Ho tradotto in italiano tutti i suoi libri: le ultime 9 edizioni di Options, Futures, and Other Derivatives, le prime 7 edizioni di Fundamentals of Futures and Options Markets, le 6 edizioni di Risk Management and Financial Institutions e le 4 edizioni di Machine Learning in Business: An Introduction to the World of Data Science.
Dopo ogni traduzione gli scrivevo allegando un file con i typos che avevo trovato e lui aggiornava gli errata nel suo sito web. Nelle ultime due occasioni mi aveva autorizzato a pubblicare con KDP le edizioni italiane di Risk Management e di Machine Learning.
Ho imparato tanto leggendo i suoi libri e studiando il codice in chiaro di DerivaGem, il software che aveva sviluppato insieme ad Alan White e che aveva messo gratuitamente a disposizione nel suo sito web.

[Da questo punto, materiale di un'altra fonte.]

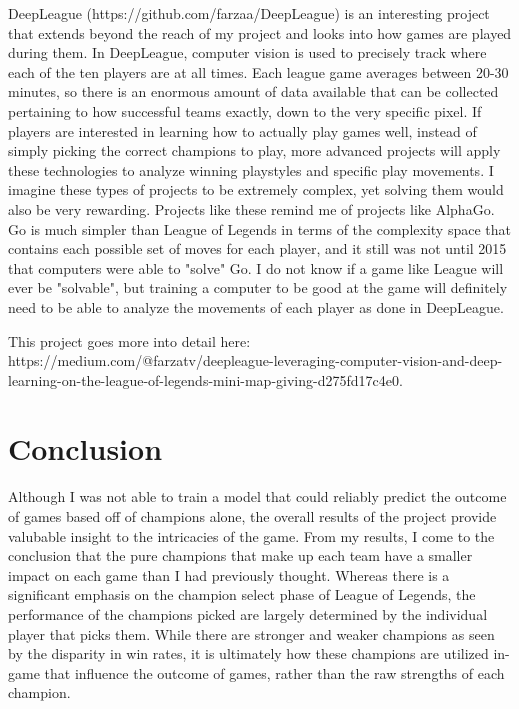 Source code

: \documentclass[11pt]{article}
\begin{document}
DeepLeague (https://github.com/farzaa/DeepLeague) is an interesting
project that extends beyond the reach of my project and looks into how
games are played during them. In DeepLeague, computer vision is used to
precisely track where each of the ten players are at all times. Each
league game averages between 20-30 minutes, so there is an enormous
amount of data available that can be collected pertaining to how
successful teams exactly, down to the very specific pixel. If players
are interested in learning how to actually play games well, instead of
simply picking the correct champions to play, more advanced projects
will apply these technologies to analyze winning playstyles and specific
play movements. I imagine these types of projects to be extremely
complex, yet solving them would also be very rewarding. Projects like
these remind me of projects like AlphaGo. Go is much simpler than League
of Legends in terms of the complexity space that contains each possible
set of moves for each player, and it still was not until 2015 that
computers were able to "solve" Go. I do not know if a game like League
will ever be "solvable", but training a computer to be good at the game
will definitely need to be able to analyze the movements of each player
as done in DeepLeague.

This project goes more into detail here:
https://medium.com/@farzatv/deepleague-leveraging-computer-vision-and-deep-learning-on-the-league-of-legends-mini-map-giving-d275fd17c4e0.

    \section{Conclusion}\label{conclusion}

    Although I was not able to train a model that could reliably predict the
outcome of games based off of champions alone, the overall results of
the project provide valubable insight to the intricacies of the game.
From my results, I come to the conclusion that the pure champions that
make up each team have a smaller impact on each game than I had
previously thought. Whereas there is a significant emphasis on the
champion select phase of League of Legends, the performance of the
champions picked are largely determined by the individual player that
picks them. While there are stronger and weaker champions as seen by the
disparity in win rates, it is ultimately how these champions are
utilized in-game that influence the outcome of games, rather than the
raw strengths of each champion.
\end{document}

Avevo conosciuto personalmente John nel 1991. Era venuto a Roma per la Second International Conference of the Centre for Research in Finance che avevo organizzato quando lavoravo all’Istituto Mobiliare Italiano. John aveva presentato un lavoro su One Factor Interest Rate Models and the Valuation of Interest Rate Derivative Securities.
Nel 2010 ci siamo rivisti in Luiss, dove aveva presentato il suo Credit Ratings and Securitization (https://docenti.luiss.it/barone/files/2010/09/john-c-hull.htm). In quell’occasione conobbi anche Michelle e i figli David e Peter.
Ci eravamo poi rivisti, a Toronto, in occasione delle Rotman International Trading Competitions organizzate (prima del Covid) da Tom McCurdy con l’aiuto di Kevin Mak, Marco Salerno ed Eric Kang. Nel 2015, quando il LUISS Blue Team ha vinto la competizione per il secondo anno consecutivo, Matteo Di Calisto girò un video in cui c’è John (0:17-0:22 e 1:27-1:41).
John, lasci un grande vuoto. A mio avviso, avrebbero dovuto darti il premio Nobel per tutto quello che ci hai insegnato. Grazie!